What If You Just Don’t Want to Breastfeed?
So, tonight I had what one could call a bit of a hormonal pregnant-woman breakdown.
It was smack dab in the middle of trying to eat my green beans (fresh from the garden and delicious) and spear a piece of chicken when suddenly, I felt like I just couldn't take it anymore.
I looked over at the mess that awaited me in the kitchen, all three children needing baths and bedtime, the three loads of laundry I had left to do, the articles that needed writing, and I simply couldn't believe that in less than 24 hours, I would be adding a newborn to the mix.
Yes, you read that right.
At 8:00 tomorrow morning, I am set to be induced. And while I'm anxious about so many things (my first induction, the pain, the aftermath, arranging childcare, being alone when my husband goes back to work), I have to admit, I am particularly dreading breastfeeding, as awful as that may sound.

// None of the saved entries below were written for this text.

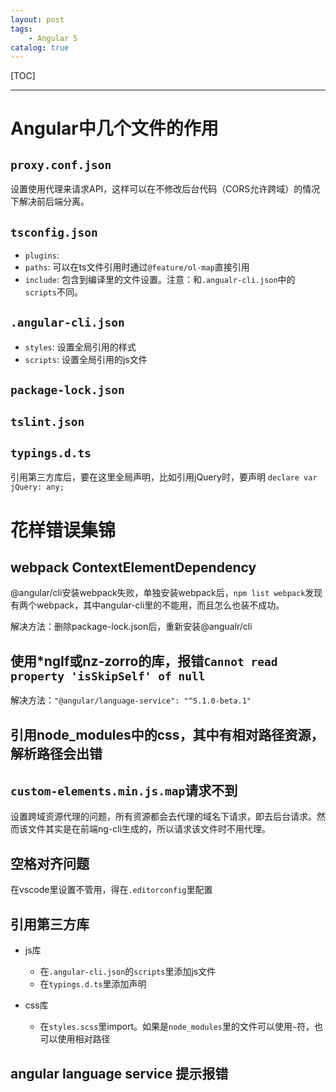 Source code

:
 ```yaml
---
layout: post
tags: 
    - Angular 5
catalog: true
---
```


[TOC]

---

# Angular中几个文件的作用

## `proxy.conf.json`

设置使用代理来请求API，这样可以在不修改后台代码（CORS允许跨域）的情况下解决前后端分离。

## `tsconfig.json`

- `plugins`: 
- `paths`: 可以在ts文件引用时通过`@feature/ol-map`直接引用
- `include`: 包含到编译里的文件设置。注意：和`.angualr-cli.json`中的`scripts`不同。

## `.angular-cli.json`

- `styles`: 设置全局引用的样式
- `scripts`: 设置全局引用的js文件

## `package-lock.json`

## `tslint.json`

## `typings.d.ts`

引用第三方库后，要在这里全局声明，比如引用jQuery时，要声明 `declare var jQuery: any;`

# 花样错误集锦

## webpack ContextElementDependency

@angular/cli安装webpack失败，单独安装webpack后，`npm list webpack`发现有两个webpack，其中angular-cli里的不能用，而且怎么也装不成功。

解决方法：删除package-lock.json后，重新安装@angualr/cli

## 使用*ngIf或nz-zorro的库，报错`Cannot read property 'isSkipSelf' of null`

解决方法：`"@angular/language-service": "^5.1.0-beta.1"`

## 引用node_modules中的css，其中有相对路径资源，解析路径会出错

## `custom-elements.min.js.map`请求不到

设置跨域资源代理的问题，所有资源都会去代理的域名下请求，即去后台请求。然而该文件其实是在前端ng-cli生成的，所以请求该文件时不用代理。

## 空格对齐问题

在vscode里设置不管用，得在`.editorconfig`里配置

## 引用第三方库

- js库
    - 在`.angular-cli.json`的`scripts`里添加js文件
    - 在`typings.d.ts`里添加声明

- css库
    - 在`styles.scss`里import。如果是`node_modules`里的文件可以使用`~`符，也可以使用相对路径

## angular language service 提示报错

Just coming off of National Breastfeeding Week, as always, breast vs. formula is a hot topic. And as a mother who has exclusively breastfed all three of my children, and as a nurse who worked several years in labor and delivery, I am 100% a breastfeeding advocate and well aware of the benefits.
I would never judge another mother who chose formula, and I devour formula-feeding articles faster than I can change diapers in a day, but the main “excuse” for using formula always seem to center around mothers who were unable to breastfeed—some physical challenge or a lack of milk production, for example.
But it's not often you come across an article about a mother who chose to formula feed simply because she didn't want to breastfeed.
Which leads me to wonder. Is that reason enough? Would I be “mom enough” if I simply didn't want to breastfeed this time around? If I couldn't fathom how I would fit it in among caring for four children and working from home and doing a million school runs a day?
Would my desire to avoid mastitis and give my body a break after seven consecutive years of pregnancy and nursing be too selfish?
Is formula ever really OK when a mom is physically able to breastfeed, knowing all I know about the superior benefits about breastfeeding?
I can't say that I fully know the answer to that question for me—I will always struggle with wanting to do what I think is best for my children and what I am physically, emotionally, and mentally able to give them as a mother, probably throughout my life. I believe that's called parenting.
But what I do know is that the question of breastfeeding simply isn't black and white. Sure, in a perfect world, every mother who is physically capable of doing so would breastfeed, and it would be no problem. But in the real world, with work obstacles, relationship struggles, childcare issues, support and resources lacking, there is no such thing as perfect parenting. And in the long term, breastfeeding obviously isn't the only thing that matters.
So, tomorrow, as I set to embark on another journey of parenting my fourth child, all I can say is this:
I don't have all the answers for what I will do to parent this baby tomorrow, the next week, or even in the month after that.
All I can do is take it day by day and try to make the best decisions—
For both of us.
Did you bottle-feed because you wanted to? (No judgement, please!)